# PROBLEM REQUIREMENTS
Look for the string "domain" in the listing below and copy every line in which it appears.

**** THE RECORDS

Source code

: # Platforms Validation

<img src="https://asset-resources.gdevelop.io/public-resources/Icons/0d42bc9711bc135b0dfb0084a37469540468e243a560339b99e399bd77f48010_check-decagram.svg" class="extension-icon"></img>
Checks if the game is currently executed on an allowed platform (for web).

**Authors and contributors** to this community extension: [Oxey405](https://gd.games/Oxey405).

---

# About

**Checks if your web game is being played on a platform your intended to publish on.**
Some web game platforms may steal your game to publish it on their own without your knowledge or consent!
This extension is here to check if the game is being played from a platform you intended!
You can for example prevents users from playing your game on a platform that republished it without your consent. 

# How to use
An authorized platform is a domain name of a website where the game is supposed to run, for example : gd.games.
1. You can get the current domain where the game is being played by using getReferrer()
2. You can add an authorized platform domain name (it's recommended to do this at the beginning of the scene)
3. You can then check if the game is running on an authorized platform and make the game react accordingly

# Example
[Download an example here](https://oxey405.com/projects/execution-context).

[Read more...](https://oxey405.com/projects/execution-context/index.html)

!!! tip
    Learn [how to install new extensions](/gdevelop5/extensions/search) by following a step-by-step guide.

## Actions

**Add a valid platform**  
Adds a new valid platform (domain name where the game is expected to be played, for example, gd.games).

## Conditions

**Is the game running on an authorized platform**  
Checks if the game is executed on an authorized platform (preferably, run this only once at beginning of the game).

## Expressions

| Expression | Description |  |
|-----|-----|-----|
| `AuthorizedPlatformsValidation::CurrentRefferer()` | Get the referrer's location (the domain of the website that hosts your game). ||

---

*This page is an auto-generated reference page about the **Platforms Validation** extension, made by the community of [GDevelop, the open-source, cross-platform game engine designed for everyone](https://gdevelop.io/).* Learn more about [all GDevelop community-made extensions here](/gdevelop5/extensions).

********

# ANSWER FOR THIS EXERCISE
An authorized platform is a domain name of a website where the game is supposed to run, for example : gd.games.
1. You can get the current domain where the game is being played by using getReferrer()
2. You can add an authorized platform domain name (it's recommended to do this at the beginning of the scene)
Adds a new valid platform (domain name where the game is expected to be played, for example, gd.games).
| `AuthorizedPlatformsValidation::CurrentRefferer()` | Get the referrer's location (the domain of the website that hosts your game). ||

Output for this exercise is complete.